**THE RECORDS**
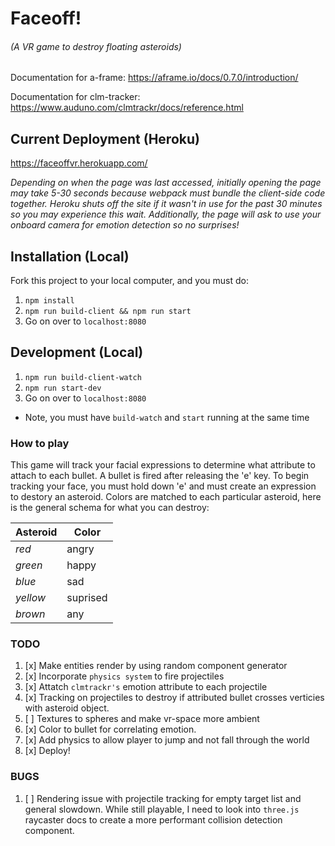 # Faceoff!
###### (A VR game to destroy floating asteroids)
Documentation for a-frame: https://aframe.io/docs/0.7.0/introduction/

Documentation for clm-tracker: https://www.auduno.com/clmtrackr/docs/reference.html

## Current Deployment (Heroku)
https://faceoffvr.herokuapp.com/

*Depending on when the page was last accessed, initially opening the page may take 5-30 seconds because webpack must bundle the client-side code together. Heroku shuts off the site if it wasn't in use for the past 30 minutes so you may experience this wait. Additionally, the page will ask to use your onboard camera for emotion detection so no surprises!*

## Installation (Local)
Fork this project to your local computer, and you must do: 
1. `npm install`
2. `npm run build-client && npm run start`
3. Go on over to `localhost:8080`

## Development (Local)
1. `npm run build-client-watch`
2. `npm run start-dev`
3. Go on over to `localhost:8080`
* Note, you must have `build-watch` and `start` running at the same time

### How to play
This game will track your facial expressions to determine what attribute to attach to each bullet. 
A bullet is fired after releasing the 'e' key. To begin tracking your face, you must hold down 'e'
and must create an expression to destory an asteroid. Colors are matched to each particular asteroid, 
here is the general schema for what you can destroy: 

| Asteroid | Color | 
| -------- | ------ | 
|  *red*   | angry  | 
|  *green* | happy  | 
|  *blue*  |  sad   | 
|  *yellow* | suprised |
|  *brown* |   any  |

### TODO
1. [x] Make entities render by using random component generator
2. [x] Incorporate `physics system` to fire projectiles
3. [x] Attatch `clmtrackr's` emotion attribute to each projectile
4. [x] Tracking on projectiles to destroy if attributed bullet crosses verticies with asteroid object.
5. [ ] Textures to spheres and make vr-space more ambient
6. [x] Color to bullet for correlating emotion.
7. [x] Add physics to allow player to jump and not fall through the world
8. [x] Deploy! 

### BUGS
1. [ ] Rendering issue with projectile tracking for empty target list and general slowdown.
    While still playable, I need to look into `three.js` raycaster docs to create a more performant collision detection component.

**PROBLEM REQUIREMENTS**
The answer must be the line containing "and must create" and every line after it to the end of the records, repeated exactly.

**REPLY TO THE EXERCISE**
and must create an expression to destory an asteroid. Colors are matched to each particular asteroid, 
here is the general schema for what you can destroy: 

| Asteroid | Color | 
| -------- | ------ | 
|  *red*   | angry  | 
|  *green* | happy  | 
|  *blue*  |  sad   | 
|  *yellow* | suprised |
|  *brown* |   any  |

### TODO
1. [x] Make entities render by using random component generator
2. [x] Incorporate `physics system` to fire projectiles
3. [x] Attatch `clmtrackr's` emotion attribute to each projectile
4. [x] Tracking on projectiles to destroy if attributed bullet crosses verticies with asteroid object.
5. [ ] Textures to spheres and make vr-space more ambient
6. [x] Color to bullet for correlating emotion.
7. [x] Add physics to allow player to jump and not fall through the world
8. [x] Deploy! 

### BUGS
1. [ ] Rendering issue with projectile tracking for empty target list and general slowdown.
    While still playable, I need to look into `three.js` raycaster docs to create a more performant collision detection component.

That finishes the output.